A PC as a service (PCaaS) model is an agreement where organizations pay vendors to handle hardware lifecycle management from device distribution to device retirement. An organization can forego traditional PC ownership in favor of this leasing model where the PC hardware and often software such as the operating system and key applications are procured through a fixed-duration lease or subscription.
The key to PCaaS is support for the endpoint’s complete lifecycle for the duration of the service. An organization selects the PC model, software suite or bundle that includes both of those and perhaps a variety of related services such as on-site support or remote data backup. The PCaaS provider then prepares and ships the PCs to the business, assists with deployment if needed and maintains the fleet through monitoring and maintenance. When the lifecycle ends, organizations then return PCs to the PCaaS vendors and refresh the fleet.
Organizations can enter a PCaaS agreement to offload more everyday IT tasks to outside vendors.
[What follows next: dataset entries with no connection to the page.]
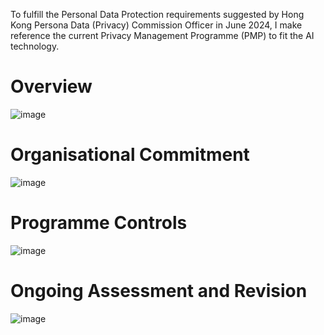 To fulfill the Personal Data Protection requirements suggested by Hong Kong Persona Data (Privacy) Commission Officer in June 2024, I make reference the current Privacy Management Programme (PMP) to fit the AI technology.

# Overview
![image](https://github.com/justinlaw360/amp/assets/4946026/e6155359-96ec-4d05-948f-a7c5a226a514)

# Organisational Commitment
![image](https://github.com/justinlaw360/amp/assets/4946026/1514d370-0264-42de-9dcb-fc4ae26e1763)

# Programme Controls
![image](https://github.com/justinlaw360/amp/assets/4946026/272b11d9-212e-42c1-b430-39aa4dbf1958)

# Ongoing Assessment and Revision
![image](https://github.com/justinlaw360/amp/assets/4946026/dbbb0b3b-7836-49bb-873e-42343d3ffcf0)

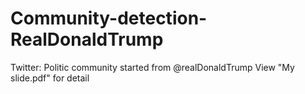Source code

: # Community-detection-RealDonaldTrump
Twitter: Politic community started from @realDonaldTrump
View "My slide.pdf" for detail
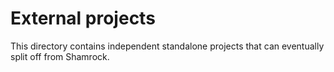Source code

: # External projects

This directory contains independent standalone projects that can eventually split off from Shamrock.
This allows IT staff to focus on more mission-critical operations and strategic planning. Financially, the capital cost of large-scale PC procurement and software licensing is replaced with an Opex model where costs are paid monthly and spread over the lease term. This provides more spending certainty for organizations, which can help in some situations.
7 benefits that PCaaS can provide
Like any business technology, organizations need to learn all about the service’s benefits and what value it could provide. Here are seven positive effects that a PCaaS agreement could provide.
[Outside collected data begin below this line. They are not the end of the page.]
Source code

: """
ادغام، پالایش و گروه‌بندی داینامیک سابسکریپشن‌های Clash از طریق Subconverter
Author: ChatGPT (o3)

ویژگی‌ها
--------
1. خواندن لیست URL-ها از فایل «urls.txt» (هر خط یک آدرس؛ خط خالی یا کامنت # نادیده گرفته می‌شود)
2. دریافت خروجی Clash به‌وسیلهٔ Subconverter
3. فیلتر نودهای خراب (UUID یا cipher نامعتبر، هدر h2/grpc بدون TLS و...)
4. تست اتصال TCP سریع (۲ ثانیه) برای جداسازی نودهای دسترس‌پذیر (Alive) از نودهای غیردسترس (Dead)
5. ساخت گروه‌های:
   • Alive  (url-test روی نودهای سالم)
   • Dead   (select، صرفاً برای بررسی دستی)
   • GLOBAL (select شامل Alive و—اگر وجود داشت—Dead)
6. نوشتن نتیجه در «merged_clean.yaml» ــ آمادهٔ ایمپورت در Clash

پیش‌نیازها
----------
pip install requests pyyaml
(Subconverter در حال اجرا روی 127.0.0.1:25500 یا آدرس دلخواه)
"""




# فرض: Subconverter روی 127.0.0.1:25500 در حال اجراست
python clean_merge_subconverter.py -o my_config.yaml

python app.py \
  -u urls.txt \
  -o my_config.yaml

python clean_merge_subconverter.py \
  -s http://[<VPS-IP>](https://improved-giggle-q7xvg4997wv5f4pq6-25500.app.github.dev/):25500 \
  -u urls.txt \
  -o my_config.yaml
1. A wide array of available endpoints
PCaaS vendors such as Dell and HPE manufacture a wide array of PCs ranging from entry-level systems to powerful graphics-accelerated platforms. Most, if not all, of these PCs are included in PCaaS plans, so organizations can select the best PC model to fit user needs. Customers can also make alterations to these endpoints within the PCaaS plan. They can tailor the endpoints to optimize performance, storage and other attributes.
2. Streamlined PC deployment and retirement
PCaaS vendors are experts at volume system configuration, delivery logistics and deployment. With the help of these vendors, organizations can evaluate their business needs and provide professional support for system installation and integration into the business environment. Conversely, PCaaS providers supply the shipping and logistics expertise to remove, wipe data from, and warehouse the retired systems. This relieves a significant administrative burden from organizations.
3. Outsourced monitoring and support
Managing and supporting a high volume of PC endpoints can be an enormous burden on IT departments. PCaaS providers can configure a fleet of PCs with telemetry to monitor the health configuration of every system and automatically report issues or events that might cause PC downtime. This telemetry can automatically create help desk tickets with the PCaaS provider that handles 24/7 support and troubleshooting requests directly.
4. Endpoint cost control
Organizations can find PCaaS attractive because of the Opex cost model, allowing them to acquire a complete fleet of endpoints and address the cost as a recurring monthly expense rather than a large initial capital outlay. The recurring cost also includes support throughout the entire PC lifecycle, so no additional costs are involved for troubleshooting, removal, disposal or other issues that might pop up. The leasing model can be easier for a business to budget and track financially.
5. PCaaS contract flexibility
Cost control isn’t simply a matter of converting Capex to Opex. PCaaS providers can offer a variety of payment lifecycle options, such as:
- Conventional lease: Pay over time, often with an option to own the endpoints.
- Lease to own: Pay over time with the intention to own.
- Software payments: Spread the cost of software over time.
- Metered use: Pay based on the amount of system utilization — known as pay-per-use.
- Flexible payments: Scale systems and payments up or down or opt for system upgrades within the contract term.
6. Endpoint security
PC endpoints present one of the broadest attack vectors and biggest threats to enterprise security. These security threats stem from the many different OEMs, numerous OS versions and updates, unmonitored configurations, uncertain software versions and countless other variations between individual PCs.
PCaaS agreements can provide hundreds and thousands of identical PCs with PCaaS security services to help prevent and remediate attacks, encrypt data and support secure access from any device location. Organizations can implement and maintain these security capabilities across the entire PCaaS fleet to ensure a consistent security posture.
7. Accelerated endpoint refresh cycles
PCs that organizations purchase and own tend to remain in use far beyond their ideal lifecycle as executives and IT leaders try to extract maximum value from their hardware investments. However, this can result in higher maintenance costs and potential security vulnerabilities.
The limited duration of PCaaS contracts ensures that endpoints are retired and replaced regularly, bringing new endpoint technologies into the enterprise on a broader and more frequent basis. This approach can optimize hardware performance and ensure the devices enable high productivity within these organizations.